Please reproduce, exactly and with nothing else, every line from the one containing "Z-transformed score on" through the last line of the records below.

Task material -
=== Section Start ===

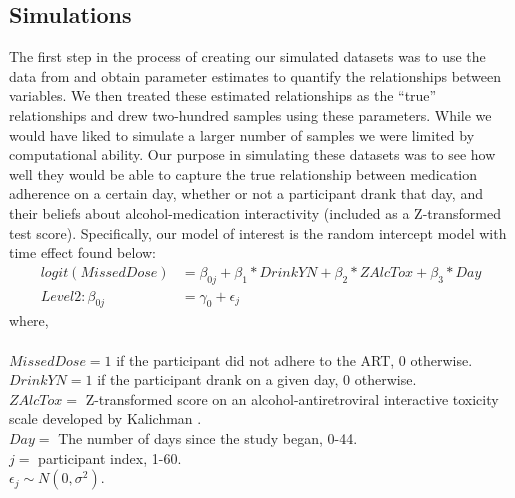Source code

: \documentclass{svjour3}                     %
\begin{document}
\subsection{Simulations}
\label{sec:2.2}
The first step in the process of creating our simulated datasets was to use the data from \citet{pellowski2016alcohol} and obtain parameter estimates to quantify the relationships between variables. We then treated these estimated relationships as the “true” relationships and drew two-hundred samples using these parameters. While we would have liked to simulate a larger number of samples we were limited by computational ability. Our purpose in simulating these datasets was to see how well they would be able to capture the true relationship between medication adherence on a certain day, whether or not a participant drank that day, and their beliefs about alcohol-medication interactivity (included as a Z-transformed test score). Specifically, our model of interest is the random intercept model with time effect found below: \\

\begin{align*}
logit(MissedDose) &= \beta_{0j} + \beta_1*DrinkYN + \beta_2*ZAlcTox +\beta_3*Day \\
Level 2: \beta_{0j} &= \gamma_0 + \epsilon_j
\end{align*}
where, \\ \\
$MissedDose = 1$ if the participant did not adhere to the ART, 0 otherwise. \\
$DrinkYN = 1$ if the participant drank on a given day, 0 otherwise.\\
$ZAlcTox =$ Z-transformed score on an alcohol-antiretroviral interactive toxicity scale developed by Kalichman \cite{kalichman2009prevalence}. \\
$Day =$ The number of days since the study began, 0-44. \\
$j =$ participant index, 1-60. \\
$\epsilon_j  \sim N(0, \sigma^2)$. \\ \\
\end{document}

=== Section End ===

Solved exercise -
$ZAlcTox =$ Z-transformed score on an alcohol-antiretroviral interactive toxicity scale developed by Kalichman \cite{kalichman2009prevalence}. \\
$Day =$ The number of days since the study began, 0-44. \\
$j =$ participant index, 1-60. \\
$\epsilon_j  \sim N(0, \sigma^2)$. \\ \\
\end{document}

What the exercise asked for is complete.